Outlook: Strategic Airline Moves Support Long-Term Hotel Growth
Despite recent headwinds in international arrival numbers, the combination of a strengthened airline cluster at JFK and a gradually improving outlook in key origin markets is seen by industry observers as a constructive signal for New York’s hotel sector. Current forecasts from tourism and economic agencies anticipate that, over the medium term, inbound travel from Canada, Germany and the UK will return to growth, even if the pace remains uneven and sensitive to currency swings and geopolitical developments.
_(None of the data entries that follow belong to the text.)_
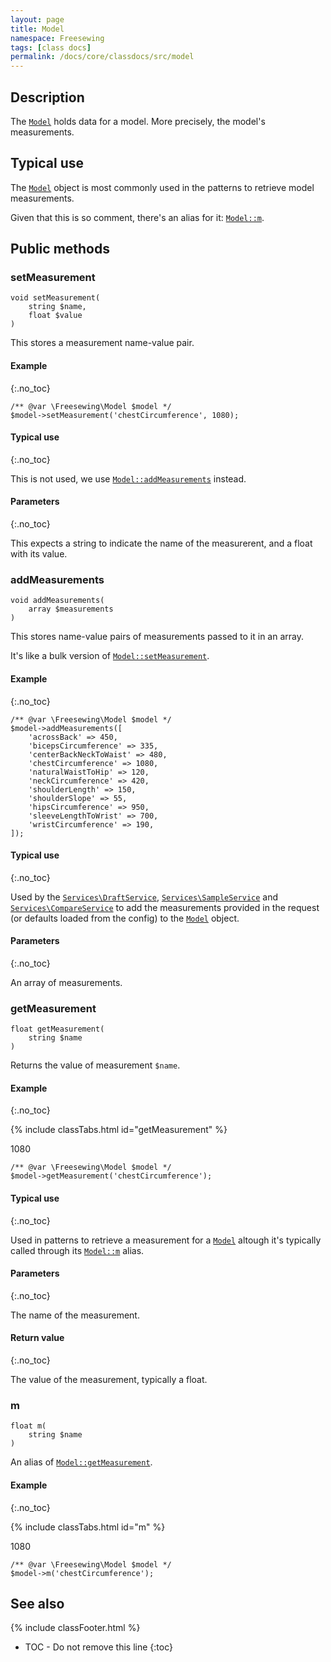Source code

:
 ```yaml
---
layout: page
title: Model
namespace: Freesewing
tags: [class docs]
permalink: /docs/core/classdocs/src/model
---
```

## Description 

The [`Model`](model) holds data for a model. More precisely, the model's measurements.

## Typical use

The [`Model`](model) object is most commonly used in the patterns to retrieve
model measurements.

Given that this is so comment, there's an alias for it: [`Model::m`](model#m).

## Public methods

### setMeasurement

```php?start_inline=1
void setMeasurement( 
    string $name,
    float $value 
)
```
This stores a measurement name-value pair. 

#### Example
{:.no_toc}

```php?start_inline=1
/** @var \Freesewing\Model $model */
$model->setMeasurement('chestCircumference', 1080);
```

#### Typical use
{:.no_toc}

This is not used, we use [`Model::addMeasurements`](model#addmeasurements) instead.

#### Parameters
{:.no_toc}

This expects a string to indicate the name of the measurerent, and a float with its value.

### addMeasurements

```php?start_inline=1
void addMeasurements( 
    array $measurements
)
```
This stores name-value pairs of measurements passed to it in an array.

It's like a bulk version of [`Model::setMeasurement`](model#setmeasurement).

#### Example
{:.no_toc}

```php?start_inline=1
/** @var \Freesewing\Model $model */
$model->addMeasurements([
    'acrossBack' => 450,
    'bicepsCircumference' => 335,
    'centerBackNeckToWaist' => 480,
    'chestCircumference' => 1080,
    'naturalWaistToHip' => 120,
    'neckCircumference' => 420,
    'shoulderLength' => 150,
    'shoulderSlope' => 55,
    'hipsCircumference' => 950,
    'sleeveLengthToWrist' => 700,
    'wristCircumference' => 190,
]);
```

#### Typical use
{:.no_toc}

Used by the [`Services\DraftService`](services/draftservice), 
[`Services\SampleService`](services/sampleservice) and 
[`Services\CompareService`](services/compareservice) to add the 
measurements provided in the request (or defaults loaded from the 
config) to the [`Model`](model) object.

#### Parameters
{:.no_toc}

An array of measurements.

### getMeasurement

```php?start_inline=1
float getMeasurement(
    string $name
)
```
Returns the value of measurement `$name`.

#### Example
{:.no_toc}

{% include classTabs.html
    id="getMeasurement" 
%}

<div class="tab-content">
<div role="tabpanel" class="tab-pane active" id="getMeasurement-result">

1080

</div>
<div role="tabpanel" class="tab-pane" id="getMeasurement-code" markdown="1">

```php?start_inline=1
/** @var \Freesewing\Model $model */
$model->getMeasurement('chestCircumference');
```

</div>
</div>

#### Typical use
{:.no_toc}

Used in patterns to retrieve a measurement for a [`Model`](model)
altough it's typically called through its [`Model::m`](model#m) alias.

#### Parameters
{:.no_toc}

The name of the measurement.

#### Return value
{:.no_toc}

The value of the measurement, typically a float.

### m

```php?start_inline=1
float m(
    string $name
)
```

An alias of [`Model::getMeasurement`](model#getmeasurement).

#### Example
{:.no_toc}

{% include classTabs.html
    id="m" 
%}

<div class="tab-content">
<div role="tabpanel" class="tab-pane active" id="m-result">

1080

</div>
<div role="tabpanel" class="tab-pane" id="m-code" markdown="1">

```php?start_inline=1
/** @var \Freesewing\Model $model */
$model->m('chestCircumference');
```

</div>
</div>

## See also
{% include classFooter.html %}
* TOC - Do not remove this line
{:toc}

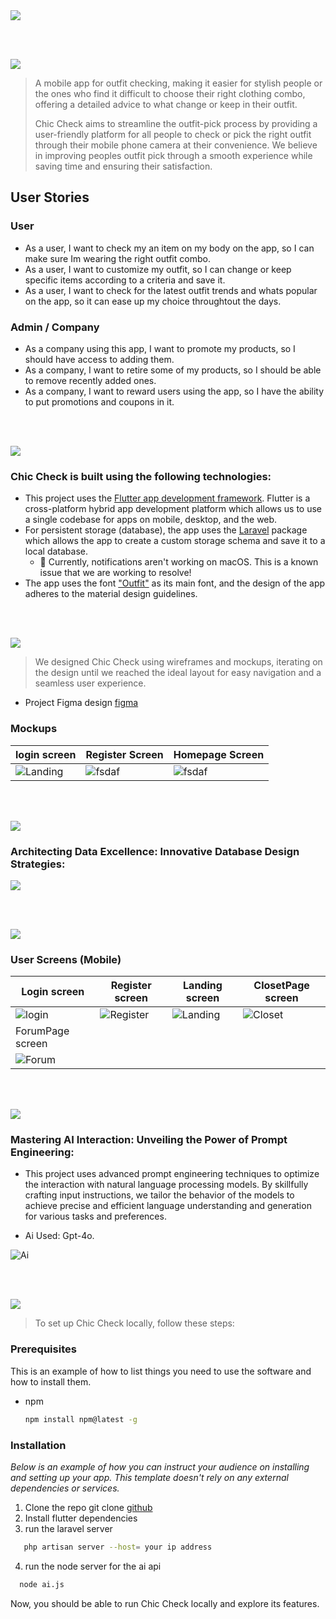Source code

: <img src="./readme/title1.svg"/>

<br><br>

<!-- project philosophy -->
<img src="./readme/title2.svg"/>

> A mobile app for outfit checking, making it easier for stylish people or the ones who find it difficult to choose their right clothing combo, offering a detailed advice to what change or keep in their outfit.
>
> Chic Check aims to streamline the outfit-pick process by providing a user-friendly platform for all people to check or pick the right outfit through their mobile phone camera at their convenience. We believe in improving peoples outfit pick through a smooth experience while saving time and ensuring their satisfaction.

## User Stories

### User
- As a user, I want to check my an item on my body on the app, so I can make sure Im wearing the right outfit combo.
- As a user, I want to customize my outfit, so I can change or keep specific items according to a criteria and save it.
- As a user, I want to check for the latest outfit trends and whats popular on the app, so it can ease up my choice throughtout the days.

### Admin / Company
- As a company using this app, I want to promote my products, so I should have access to adding them.
- As a company, I want to retire some of my products, so I should be able to remove recently added ones.
- As a company, I want to reward users using the app, so I have the ability to put promotions and coupons in it.

<br><br>
<!-- Tech stack -->
<img src="./readme/title3.svg"/>

###  Chic Check is built using the following technologies:

- This project uses the [Flutter app development framework](https://flutter.dev/). Flutter is a cross-platform hybrid app development platform which allows us to use a single codebase for apps on mobile, desktop, and the web.
- For persistent storage (database), the app uses the [Laravel](https://laravel.com/) package which allows the app to create a custom storage schema and save it to a local database.
  - 🚨 Currently, notifications aren't working on macOS. This is a known issue that we are working to resolve!
- The app uses the font ["Outfit"](https://fonts.google.com/specimen/Outfit) as its main font, and the design of the app adheres to the material design guidelines.

<br><br>
<!-- UI UX -->
<img src="./readme/title4.svg"/>


> We designed Chic Check using wireframes and mockups, iterating on the design until we reached the ideal layout for easy navigation and a seamless user experience.

- Project Figma design [figma](https://www.figma.com/design/HHCXTOyB9V66AzZvlJPlIx/Chic-Check?node-id=0-1&t=zkAHpNVzG2iOCu6k-0)


### Mockups
| login screen  | Register Screen | Homepage Screen |
| ---| ---| ---|
| ![Landing](./readme/loginMockup.PNG) | ![fsdaf](./readme/registerMockup.PNG) | ![fsdaf](./readme/HomePageMockup.PNG) |




<br><br>

<!-- Database Design -->
<img src="./readme/title5.svg"/>

###  Architecting Data Excellence: Innovative Database Design Strategies:

<img src="database.PNG">


<br><br>


<!-- Implementation -->
<img src="./readme/title6.svg"/>


### User Screens (Mobile)
| Login screen  | Register screen | Landing screen | ClosetPage screen |
| ---| ---| ---| ---|
| ![login](./readme/login.png) | ![Register](./readme/register.png) | ![Landing](./readme/homepage.png) | ![Closet](./readme/closetpage.png) |
| ForumPage screen  |
| ![Forum](./readme/Forum.png) |

<br><br>


<!-- Prompt Engineering -->
<img src="./readme/title7.svg"/>

###  Mastering AI Interaction: Unveiling the Power of Prompt Engineering:

- This project uses advanced prompt engineering techniques to optimize the interaction with natural language processing models. By skillfully crafting input instructions, we tailor the behavior of the models to achieve precise and efficient language understanding and generation for various tasks and preferences.

- Ai Used: Gpt-4o.
  
![Ai](./readme/aijs.PNG)

<br><br>



<!-- How to run -->
<img src="./readme/title10.svg"/>

> To set up Chic Check locally, follow these steps:

### Prerequisites

This is an example of how to list things you need to use the software and how to install them.
* npm
  ```sh
  npm install npm@latest -g
  ```

### Installation

_Below is an example of how you can instruct your audience on installing and setting up your app. This template doesn't rely on any external dependencies or services._

1. Clone the repo
   git clone [github](https://github.com/MhmdMansour4444/Chic-Check.git)
2. Install flutter dependencies
3. run the laravel server 
```sh
   php artisan server --host= your ip address
   ```
4. run the node server for the ai api
```sh
  node ai.js
```


  

   

Now, you should be able to run Chic Check locally and explore its features.
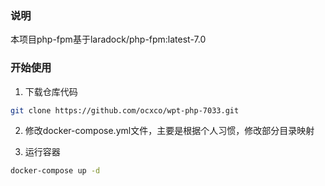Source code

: ### 说明

本项目php-fpm基于laradock/php-fpm:latest-7.0

### 开始使用

1. 下载仓库代码

```bash
git clone https://github.com/ocxco/wpt-php-7033.git
```

2. 修改docker-compose.yml文件，主要是根据个人习惯，修改部分目录映射

3. 运行容器
```bash
docker-compose up -d
```
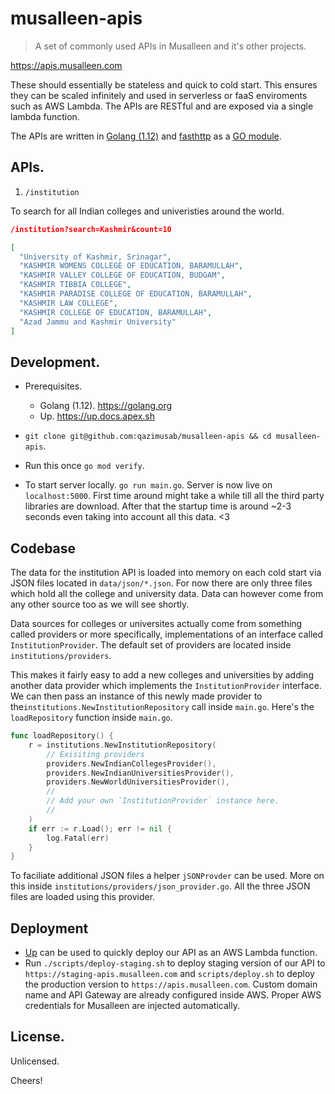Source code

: # musalleen-apis

> A set of commonly used APIs in Musalleen and it's other projects. 

https://apis.musalleen.com

These should essentially be stateless and quick to cold start. This ensures they can be scaled infinitely and used in serverless or faaS enviroments such as AWS Lambda. The APIs are RESTful and are exposed via a single lambda function. 

The APIs are written in [Golang (1.12)](https://golang.org/) and [fasthttp](https://github.com/valyala/fasthttp) as a [GO module](https://blog.golang.org/using-go-modules).

## APIs.

1) `/institution` 

To search for all Indian colleges and univeristies around the world.
```json
/institution?search=Kashmir&count=10

[
  "University of Kashmir, Srinagar",
  "KASHMIR WOMENS COLLEGE OF EDUCATION, BARAMULLAH",
  "KASHMIR VALLEY COLLEGE OF EDUCATION, BUDGAM",
  "KASHMIR TIBBIA COLLEGE",
  "KASHMIR PARADISE COLLEGE OF EDUCATION, BARAMULLAH",
  "KASHMIR LAW COLLEGE",
  "KASHMIR COLLEGE OF EDUCATION, BARAMULLAH",
  "Azad Jammu and Kashmir University"
]
```

## Development.
* Prerequisites. 
    * Golang (1.12). https://golang.org
    * Up. https://up.docs.apex.sh

* `git clone git@github.com:qazimusab/musalleen-apis && cd musalleen-apis`.
* Run this once `go mod verify`.
* To start server locally. `go run main.go`. Server is now live on `localhost:5000`. First time around might take a while till all the third party libraries are download. After that the startup time is around ~2-3 seconds even taking into account all this data. <3

## Codebase
The data for the institution API is loaded into memory on each cold start via JSON files located in `data/json/*.json`. For now there are only three files which hold all the college and university data. Data can however come from any other source too as we will see shortly. 

Data sources for colleges or universites  actually come from something called providers or more specifically, implementations of an interface called `InstitutionProvider`. 
The default set of providers are located inside `institutions/providers`.

This makes it fairly easy to add a new colleges and universities by adding another data provider which implements the `InstitutionProvider` interface. We can then pass an instance of this newly made provider to the`institutions.NewInstitutionRepository` call inside `main.go`.
Here's the `loadRepository` function inside `main.go`.

```go
func loadRepository() {
	r = institutions.NewInstitutionRepository(
        // Exisiting providers
		providers.NewIndianCollegesProvider(),
		providers.NewIndianUniversitiesProvider(),
        providers.NewWorldUniversitiesProvider(),
        //
        // Add your own `InstitutionProvider` instance here.
        //
	)
	if err := r.Load(); err != nil {
		log.Fatal(err)
	}
}
```

To faciliate additional JSON files a helper `jSONProvder` can be used. More on this inside `institutions/providers/json_provider.go`. All the three JSON files are loaded using this provider. 

## Deployment
* [Up](https://up.docs.apex.sh/) can be used to quickly deploy our API as an AWS Lambda function.
* Run `./scripts/deploy-staging.sh` to deploy staging version of our API to `https://staging-apis.musalleen.com` and `scripts/deploy.sh` to deploy the production version to `https://apis.musalleen.com`. Custom domain name  and API Gateway are already configured inside AWS. Proper AWS credentials for Musalleen are injected automatically.

## License.
Unlicensed.

Cheers!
For New York hotels, particularly in Manhattan, the priority is to capture a greater share of that returning demand through targeted marketing, refreshed product offerings and continued investment in service quality. Luxury and upper-upscale properties stand to benefit first from any uplift in long-haul business and high-spend leisure segments flying on Ethiopian Airlines, Air France and KLM into JFK, but midscale and lifestyle hotels across the boroughs are also likely to see gains as visitor volumes normalize.
While external risks remain, the alignment of major international carriers at JFK, combined with improving sentiment in core overseas markets, positions New York City’s hospitality industry for further revenue growth. The city’s role as a global gateway, supported by coordinated air service and infrastructure improvements, continues to underpin its appeal as both a first and repeat choice for international travelers.